Fourth, despite all of our hunting setbacks, did any of us care a bit? No! We missed all of our friends who could not be with us for various reasons, like fear of the CCP virus, or family emergencies requiring them to stay at home. But those of us who gathered had a lot of fun nonetheless. And with or without a bear on the game pole, we would not have missed this time together for any reason at all. We caught up on our families, our work, our homes, cars, friendships, wives, and politics (yeah, there was a lot of pro-Trump  politics). Some people drank way too much alcohol, and we got some great pictures of it all, like the one guy asleep on the cold ground outside. No, we don’t post those here. We ate like kings, that is for sure, and no one lacked for food or drink.

Finally, it is possible that the new early bears seasons (archery, muzzleloader, and special junior+ senior rifle) are removing so many bears from the woods that come rifle season, very few huntable bears remain to be had. According to real-time hunting harvest data posted at the PA Game Commission website, more bears were killed in the early seasons than in the official rifle season this year. This means there are fewer bears available for the rifle hunters. It is possible that many hunters expected this, based on last year’s harvest patterns, and they stayed home or hunted alone, instead of joining the big crew at camp, like usual. As of late today, just 3,138 bears had been killed total this year. That is about a thousand fewer than expected.

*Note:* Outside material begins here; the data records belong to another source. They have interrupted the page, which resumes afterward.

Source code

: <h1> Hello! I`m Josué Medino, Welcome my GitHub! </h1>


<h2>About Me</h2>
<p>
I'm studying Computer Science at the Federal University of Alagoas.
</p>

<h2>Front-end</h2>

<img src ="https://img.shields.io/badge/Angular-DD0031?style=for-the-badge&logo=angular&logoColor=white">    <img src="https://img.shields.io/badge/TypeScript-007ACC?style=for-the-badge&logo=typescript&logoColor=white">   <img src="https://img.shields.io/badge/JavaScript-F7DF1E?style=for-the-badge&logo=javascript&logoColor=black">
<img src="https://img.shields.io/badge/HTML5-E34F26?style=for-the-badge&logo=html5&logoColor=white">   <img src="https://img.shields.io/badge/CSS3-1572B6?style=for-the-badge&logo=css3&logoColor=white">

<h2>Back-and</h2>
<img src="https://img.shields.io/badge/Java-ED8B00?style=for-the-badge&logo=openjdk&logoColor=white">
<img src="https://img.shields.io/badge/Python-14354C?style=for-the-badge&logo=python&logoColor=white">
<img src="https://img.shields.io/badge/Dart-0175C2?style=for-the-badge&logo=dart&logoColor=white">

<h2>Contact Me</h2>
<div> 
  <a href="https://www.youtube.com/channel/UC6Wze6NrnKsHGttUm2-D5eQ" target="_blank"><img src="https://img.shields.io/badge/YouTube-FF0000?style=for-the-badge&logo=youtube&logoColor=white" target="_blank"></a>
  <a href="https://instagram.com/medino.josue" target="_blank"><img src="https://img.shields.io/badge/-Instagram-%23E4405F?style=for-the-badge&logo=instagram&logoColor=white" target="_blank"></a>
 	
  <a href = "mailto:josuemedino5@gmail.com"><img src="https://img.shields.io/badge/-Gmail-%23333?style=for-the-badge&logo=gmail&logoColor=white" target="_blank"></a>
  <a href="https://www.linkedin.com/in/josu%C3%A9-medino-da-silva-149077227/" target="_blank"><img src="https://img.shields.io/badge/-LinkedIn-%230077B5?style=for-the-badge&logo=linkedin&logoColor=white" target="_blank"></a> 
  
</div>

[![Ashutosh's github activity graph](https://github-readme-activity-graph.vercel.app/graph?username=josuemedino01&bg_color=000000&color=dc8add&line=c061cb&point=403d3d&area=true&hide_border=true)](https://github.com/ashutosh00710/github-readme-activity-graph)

Based on this raw data alone, the early bear seasons are actually backfiring. They are not removing the high surplus number of bears that are beyond Pennsylvania’s social carrying capacity. Rather, the early bear seasons are removing the easiest bears and leaving few to be hunted in the later rifle season.

And this new dynamic could be the real story in PA’s bear season: There are so many early season bear hunting opportunities for individuals that they collectively take the wind out of the sails for the regular season hunters, thereby having a boomerang effect on the entire thing and limiting it.

We won’t know what all this data really means for another few years, and by then either great or even fatal damage will have been done to Pennsylvania’s traditional bear camp culture, with its big gatherings and big drives and big camp camaraderie dying out, or we will simply all have to learn to adapt to new ways of hunting. I have to say, there is no substitute for men gathering at a camp to hunt together. The gathered hunting party is the most human of experiences; it is an institution as old as our species. Its purpose was not just making meat, but also social and sociological.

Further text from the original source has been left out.